ACTIVITY: Using the material that follows, output exactly the lines from the one containing "- Mejorar la" through the one containing "- **RAID 6**", with both ends kept.

MATERIAL PROVIDED:
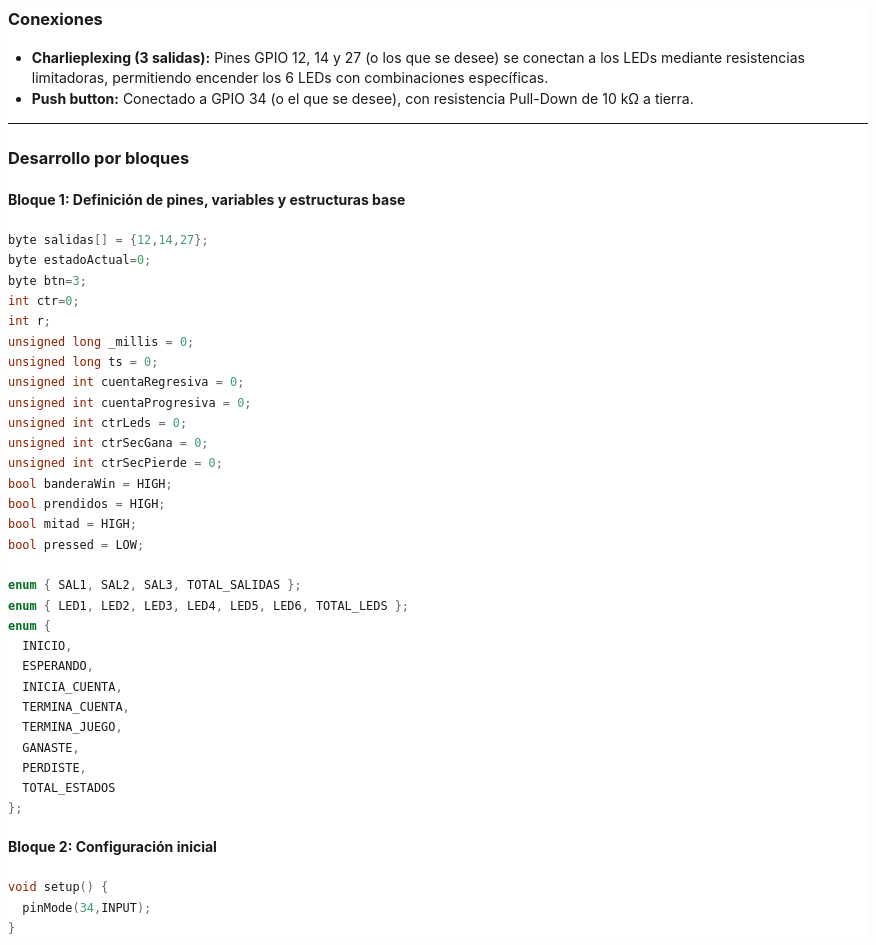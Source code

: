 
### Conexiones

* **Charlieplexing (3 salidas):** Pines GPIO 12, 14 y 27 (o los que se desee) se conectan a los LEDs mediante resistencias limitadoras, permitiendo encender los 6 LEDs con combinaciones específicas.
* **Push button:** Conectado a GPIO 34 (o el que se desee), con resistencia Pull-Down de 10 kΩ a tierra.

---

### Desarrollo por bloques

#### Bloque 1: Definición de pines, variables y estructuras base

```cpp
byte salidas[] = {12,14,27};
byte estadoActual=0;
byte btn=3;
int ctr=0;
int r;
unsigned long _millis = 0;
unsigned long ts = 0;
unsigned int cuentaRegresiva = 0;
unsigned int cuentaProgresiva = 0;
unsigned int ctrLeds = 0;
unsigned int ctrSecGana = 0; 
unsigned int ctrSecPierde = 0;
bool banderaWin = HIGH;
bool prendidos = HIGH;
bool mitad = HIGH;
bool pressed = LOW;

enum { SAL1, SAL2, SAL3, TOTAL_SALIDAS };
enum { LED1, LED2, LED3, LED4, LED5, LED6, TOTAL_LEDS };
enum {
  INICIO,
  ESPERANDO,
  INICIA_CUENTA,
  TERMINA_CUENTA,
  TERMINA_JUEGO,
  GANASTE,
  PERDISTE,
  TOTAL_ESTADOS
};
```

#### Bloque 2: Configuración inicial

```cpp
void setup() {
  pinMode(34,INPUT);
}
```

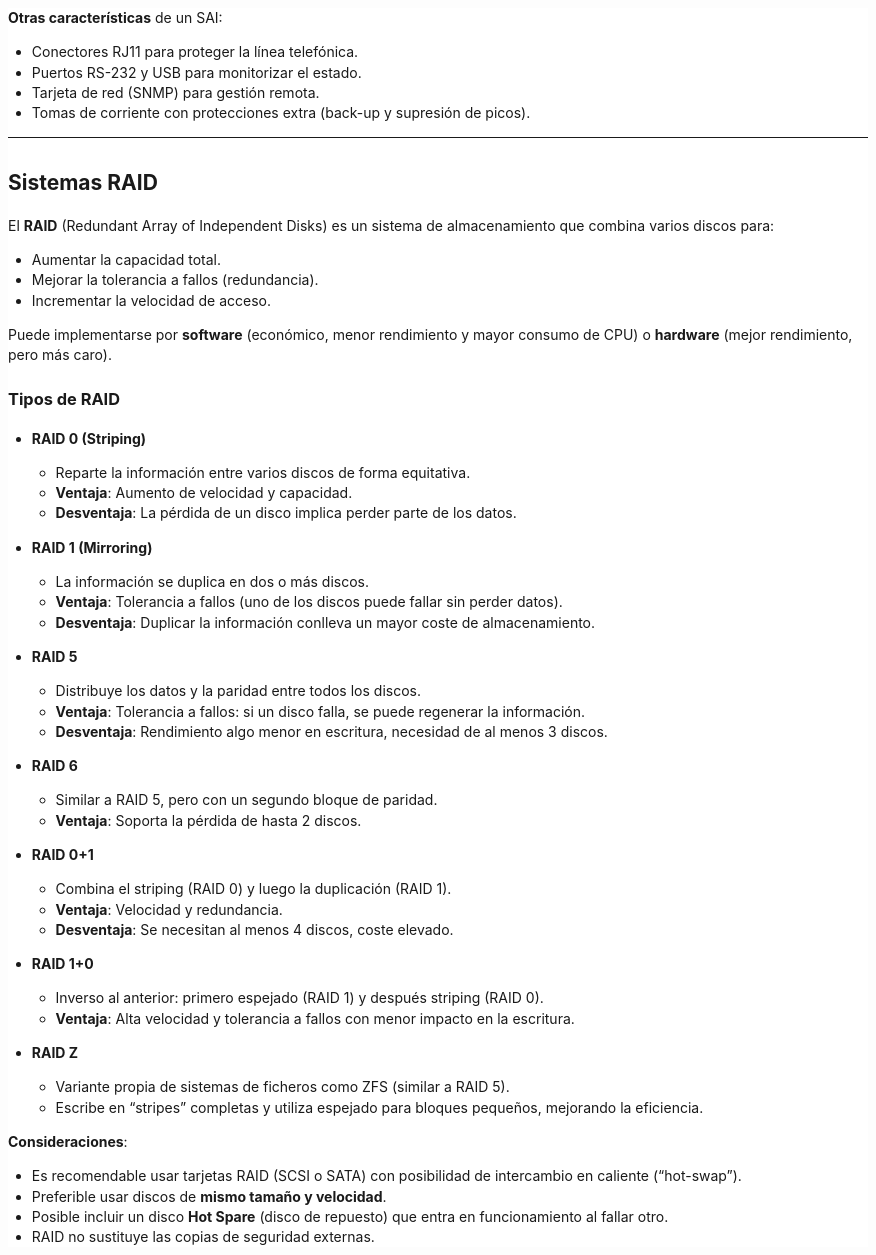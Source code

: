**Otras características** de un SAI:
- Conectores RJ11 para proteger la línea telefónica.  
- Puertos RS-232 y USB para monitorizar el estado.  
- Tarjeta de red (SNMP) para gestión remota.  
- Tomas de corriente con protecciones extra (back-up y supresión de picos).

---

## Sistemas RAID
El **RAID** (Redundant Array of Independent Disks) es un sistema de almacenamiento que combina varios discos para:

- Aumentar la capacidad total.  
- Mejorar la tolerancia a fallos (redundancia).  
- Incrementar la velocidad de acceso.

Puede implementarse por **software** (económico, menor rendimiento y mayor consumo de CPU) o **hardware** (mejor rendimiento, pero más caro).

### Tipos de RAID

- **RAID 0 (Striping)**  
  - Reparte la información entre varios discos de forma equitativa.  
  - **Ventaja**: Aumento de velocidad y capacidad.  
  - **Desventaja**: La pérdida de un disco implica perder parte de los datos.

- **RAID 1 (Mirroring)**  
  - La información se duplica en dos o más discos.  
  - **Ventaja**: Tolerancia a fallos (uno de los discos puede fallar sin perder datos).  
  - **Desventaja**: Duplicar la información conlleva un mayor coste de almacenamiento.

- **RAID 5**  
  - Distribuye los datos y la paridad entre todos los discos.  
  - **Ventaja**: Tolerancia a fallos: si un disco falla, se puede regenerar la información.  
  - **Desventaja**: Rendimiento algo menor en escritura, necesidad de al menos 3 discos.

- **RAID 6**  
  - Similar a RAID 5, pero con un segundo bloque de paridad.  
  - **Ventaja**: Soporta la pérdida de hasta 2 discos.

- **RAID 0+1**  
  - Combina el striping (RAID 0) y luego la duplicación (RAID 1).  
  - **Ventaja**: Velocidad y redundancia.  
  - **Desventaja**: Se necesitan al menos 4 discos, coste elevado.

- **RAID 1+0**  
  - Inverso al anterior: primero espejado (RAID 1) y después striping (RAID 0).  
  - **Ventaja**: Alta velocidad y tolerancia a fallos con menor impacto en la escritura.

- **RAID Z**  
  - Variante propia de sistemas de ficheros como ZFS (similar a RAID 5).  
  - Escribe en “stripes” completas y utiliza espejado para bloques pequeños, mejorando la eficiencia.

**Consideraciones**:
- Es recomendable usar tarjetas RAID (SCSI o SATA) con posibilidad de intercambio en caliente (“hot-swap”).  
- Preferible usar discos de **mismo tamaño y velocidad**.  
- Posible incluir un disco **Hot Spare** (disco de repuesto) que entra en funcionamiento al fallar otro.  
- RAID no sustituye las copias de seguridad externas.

RESULT FOR THIS EXERCISE:
- Mejorar la tolerancia a fallos (redundancia).  
- Incrementar la velocidad de acceso.

Puede implementarse por **software** (económico, menor rendimiento y mayor consumo de CPU) o **hardware** (mejor rendimiento, pero más caro).

### Tipos de RAID

- **RAID 0 (Striping)**  
  - Reparte la información entre varios discos de forma equitativa.  
  - **Ventaja**: Aumento de velocidad y capacidad.  
  - **Desventaja**: La pérdida de un disco implica perder parte de los datos.

- **RAID 1 (Mirroring)**  
  - La información se duplica en dos o más discos.  
  - **Ventaja**: Tolerancia a fallos (uno de los discos puede fallar sin perder datos).  
  - **Desventaja**: Duplicar la información conlleva un mayor coste de almacenamiento.

- **RAID 5**  
  - Distribuye los datos y la paridad entre todos los discos.  
  - **Ventaja**: Tolerancia a fallos: si un disco falla, se puede regenerar la información.  
  - **Desventaja**: Rendimiento algo menor en escritura, necesidad de al menos 3 discos.

- **RAID 6**  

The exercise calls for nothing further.